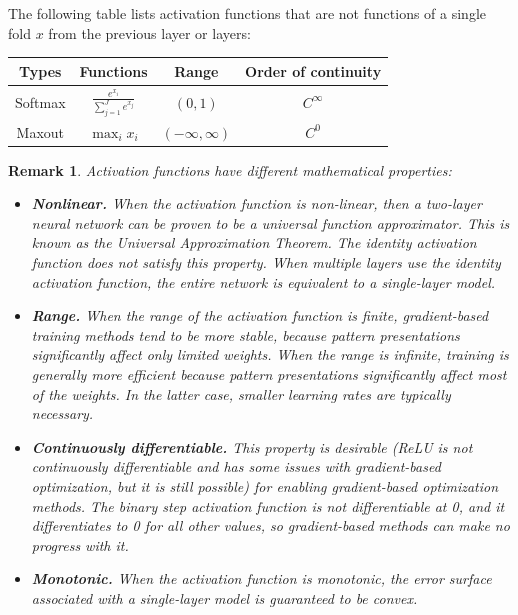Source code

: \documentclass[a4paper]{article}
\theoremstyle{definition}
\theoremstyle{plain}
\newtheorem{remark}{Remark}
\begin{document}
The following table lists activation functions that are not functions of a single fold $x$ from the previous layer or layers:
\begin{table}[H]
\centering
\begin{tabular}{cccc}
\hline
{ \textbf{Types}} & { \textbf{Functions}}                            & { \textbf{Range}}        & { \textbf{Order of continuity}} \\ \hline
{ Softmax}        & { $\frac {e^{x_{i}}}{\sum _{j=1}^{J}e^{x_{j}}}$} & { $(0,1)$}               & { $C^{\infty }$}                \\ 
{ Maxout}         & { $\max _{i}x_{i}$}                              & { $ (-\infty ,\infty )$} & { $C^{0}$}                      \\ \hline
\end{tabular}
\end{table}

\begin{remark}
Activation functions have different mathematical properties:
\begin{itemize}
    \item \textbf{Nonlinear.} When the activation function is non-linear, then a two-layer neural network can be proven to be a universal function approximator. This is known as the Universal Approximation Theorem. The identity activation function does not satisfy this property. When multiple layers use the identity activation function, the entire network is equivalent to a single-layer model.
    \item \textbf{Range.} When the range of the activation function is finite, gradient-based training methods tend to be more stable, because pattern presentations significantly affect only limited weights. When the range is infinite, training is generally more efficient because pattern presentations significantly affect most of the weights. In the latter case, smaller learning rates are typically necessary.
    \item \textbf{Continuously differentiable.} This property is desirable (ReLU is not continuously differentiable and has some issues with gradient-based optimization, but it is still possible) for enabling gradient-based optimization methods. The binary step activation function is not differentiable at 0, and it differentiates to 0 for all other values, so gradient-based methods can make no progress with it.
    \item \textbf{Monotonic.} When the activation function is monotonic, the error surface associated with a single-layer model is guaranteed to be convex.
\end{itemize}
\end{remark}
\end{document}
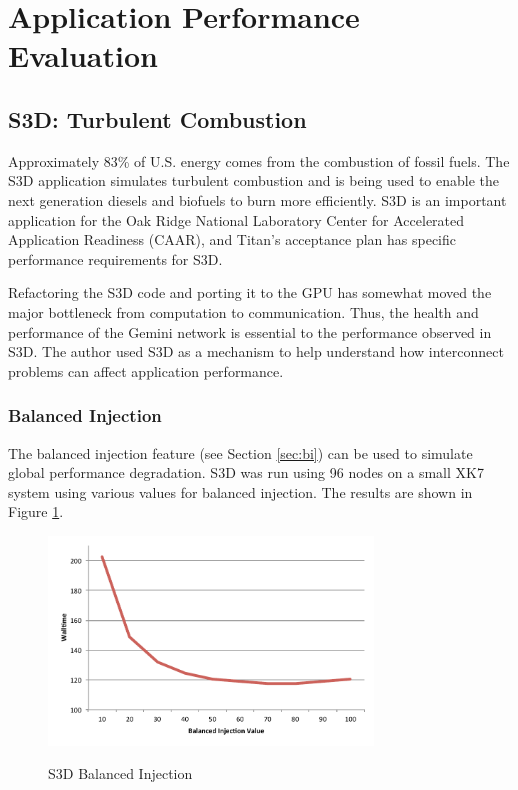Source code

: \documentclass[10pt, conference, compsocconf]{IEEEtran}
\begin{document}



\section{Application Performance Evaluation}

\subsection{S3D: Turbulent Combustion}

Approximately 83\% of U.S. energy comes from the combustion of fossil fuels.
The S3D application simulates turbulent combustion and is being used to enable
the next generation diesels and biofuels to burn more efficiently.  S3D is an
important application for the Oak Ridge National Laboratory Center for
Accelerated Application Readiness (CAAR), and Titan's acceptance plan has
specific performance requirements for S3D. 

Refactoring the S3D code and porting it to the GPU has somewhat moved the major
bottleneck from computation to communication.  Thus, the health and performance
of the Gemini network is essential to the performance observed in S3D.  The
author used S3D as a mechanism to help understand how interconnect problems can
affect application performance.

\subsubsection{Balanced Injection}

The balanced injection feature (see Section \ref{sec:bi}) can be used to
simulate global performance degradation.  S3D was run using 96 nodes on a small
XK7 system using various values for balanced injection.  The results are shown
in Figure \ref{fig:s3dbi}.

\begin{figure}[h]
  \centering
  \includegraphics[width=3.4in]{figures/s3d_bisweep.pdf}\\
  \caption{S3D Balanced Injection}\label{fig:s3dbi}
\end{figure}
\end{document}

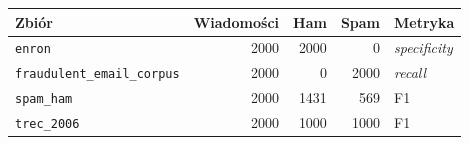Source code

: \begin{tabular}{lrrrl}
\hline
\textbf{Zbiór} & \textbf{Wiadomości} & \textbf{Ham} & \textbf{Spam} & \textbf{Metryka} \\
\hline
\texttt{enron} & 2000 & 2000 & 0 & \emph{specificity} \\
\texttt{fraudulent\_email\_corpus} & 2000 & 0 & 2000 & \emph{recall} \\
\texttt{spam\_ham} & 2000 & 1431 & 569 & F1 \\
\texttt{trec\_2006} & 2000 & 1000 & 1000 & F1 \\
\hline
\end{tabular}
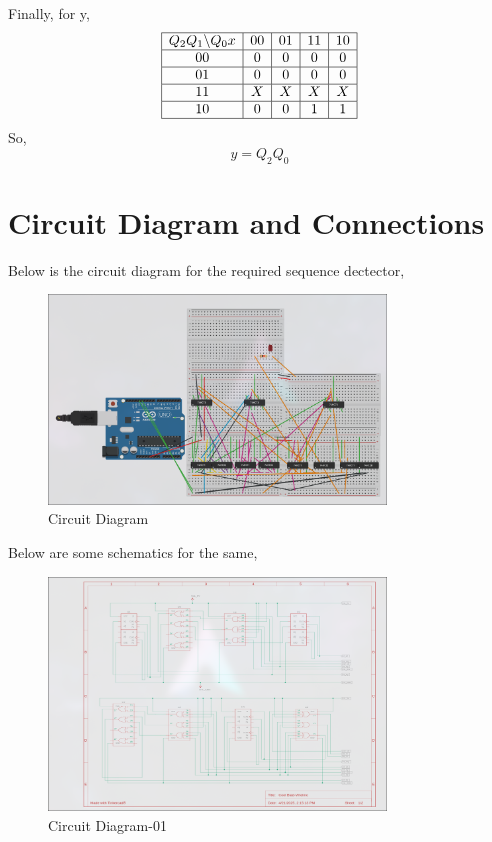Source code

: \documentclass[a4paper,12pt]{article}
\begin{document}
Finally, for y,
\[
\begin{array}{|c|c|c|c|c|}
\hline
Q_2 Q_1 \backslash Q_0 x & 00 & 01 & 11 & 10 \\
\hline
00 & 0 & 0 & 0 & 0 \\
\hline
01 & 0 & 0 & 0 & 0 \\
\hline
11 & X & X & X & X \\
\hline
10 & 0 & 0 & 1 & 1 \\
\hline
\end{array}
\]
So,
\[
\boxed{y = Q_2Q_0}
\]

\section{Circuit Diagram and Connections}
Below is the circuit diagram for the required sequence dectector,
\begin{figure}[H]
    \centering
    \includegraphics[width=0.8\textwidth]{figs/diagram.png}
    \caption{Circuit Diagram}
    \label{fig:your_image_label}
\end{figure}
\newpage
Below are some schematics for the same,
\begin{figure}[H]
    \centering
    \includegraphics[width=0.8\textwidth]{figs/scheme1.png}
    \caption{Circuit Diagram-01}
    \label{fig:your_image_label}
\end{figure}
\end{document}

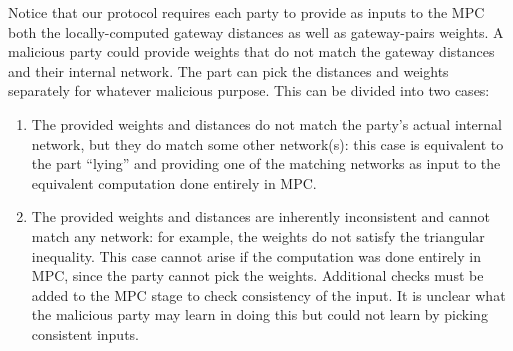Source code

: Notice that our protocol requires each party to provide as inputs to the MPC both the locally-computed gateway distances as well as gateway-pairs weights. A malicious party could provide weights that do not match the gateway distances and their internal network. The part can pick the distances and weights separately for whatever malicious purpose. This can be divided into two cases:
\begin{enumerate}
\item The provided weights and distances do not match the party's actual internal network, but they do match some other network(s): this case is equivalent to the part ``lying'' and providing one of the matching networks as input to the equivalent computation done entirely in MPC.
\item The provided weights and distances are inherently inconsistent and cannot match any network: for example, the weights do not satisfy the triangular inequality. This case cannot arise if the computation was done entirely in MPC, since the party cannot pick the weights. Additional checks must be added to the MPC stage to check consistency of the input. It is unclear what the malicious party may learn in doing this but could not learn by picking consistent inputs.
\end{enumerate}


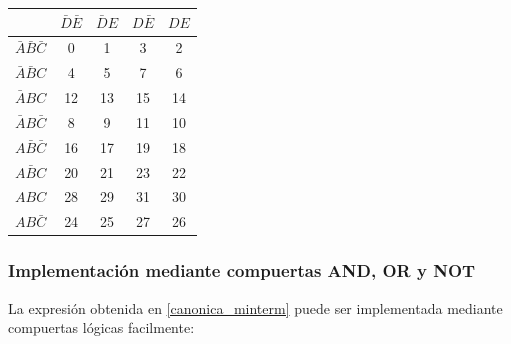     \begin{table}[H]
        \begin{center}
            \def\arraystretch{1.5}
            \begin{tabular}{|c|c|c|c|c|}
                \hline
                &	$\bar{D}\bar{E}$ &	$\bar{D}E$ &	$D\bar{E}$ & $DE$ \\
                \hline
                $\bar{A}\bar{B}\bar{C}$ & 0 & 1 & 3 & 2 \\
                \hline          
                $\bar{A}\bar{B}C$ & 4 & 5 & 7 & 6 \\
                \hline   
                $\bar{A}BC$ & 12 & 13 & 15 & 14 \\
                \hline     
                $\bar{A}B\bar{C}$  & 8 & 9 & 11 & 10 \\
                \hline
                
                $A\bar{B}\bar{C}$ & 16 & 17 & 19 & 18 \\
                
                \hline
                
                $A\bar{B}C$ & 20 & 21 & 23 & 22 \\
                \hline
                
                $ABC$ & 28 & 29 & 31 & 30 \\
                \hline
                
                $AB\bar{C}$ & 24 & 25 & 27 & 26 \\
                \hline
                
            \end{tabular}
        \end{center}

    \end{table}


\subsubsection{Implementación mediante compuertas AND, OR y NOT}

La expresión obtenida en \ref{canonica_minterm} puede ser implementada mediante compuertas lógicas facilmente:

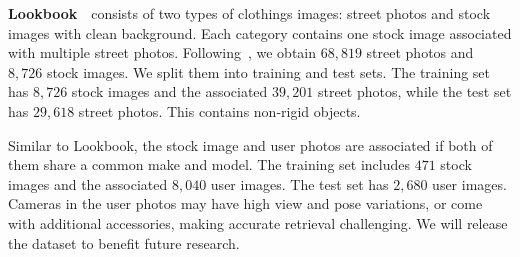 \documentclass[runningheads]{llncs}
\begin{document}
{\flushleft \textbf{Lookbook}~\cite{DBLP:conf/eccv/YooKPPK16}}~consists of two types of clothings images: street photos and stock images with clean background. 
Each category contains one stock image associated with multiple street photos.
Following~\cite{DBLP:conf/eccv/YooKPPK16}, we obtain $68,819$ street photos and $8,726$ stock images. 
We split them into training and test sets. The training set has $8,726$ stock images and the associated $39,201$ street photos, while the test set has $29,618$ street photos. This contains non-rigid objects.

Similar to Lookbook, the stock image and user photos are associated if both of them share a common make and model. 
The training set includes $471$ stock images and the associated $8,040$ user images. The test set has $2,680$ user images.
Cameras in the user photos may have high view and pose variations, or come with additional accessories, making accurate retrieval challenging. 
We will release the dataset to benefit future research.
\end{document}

Task goal |
State the number of lines in the data above containing the string "Range" and nothing more.

Finished exercise |
2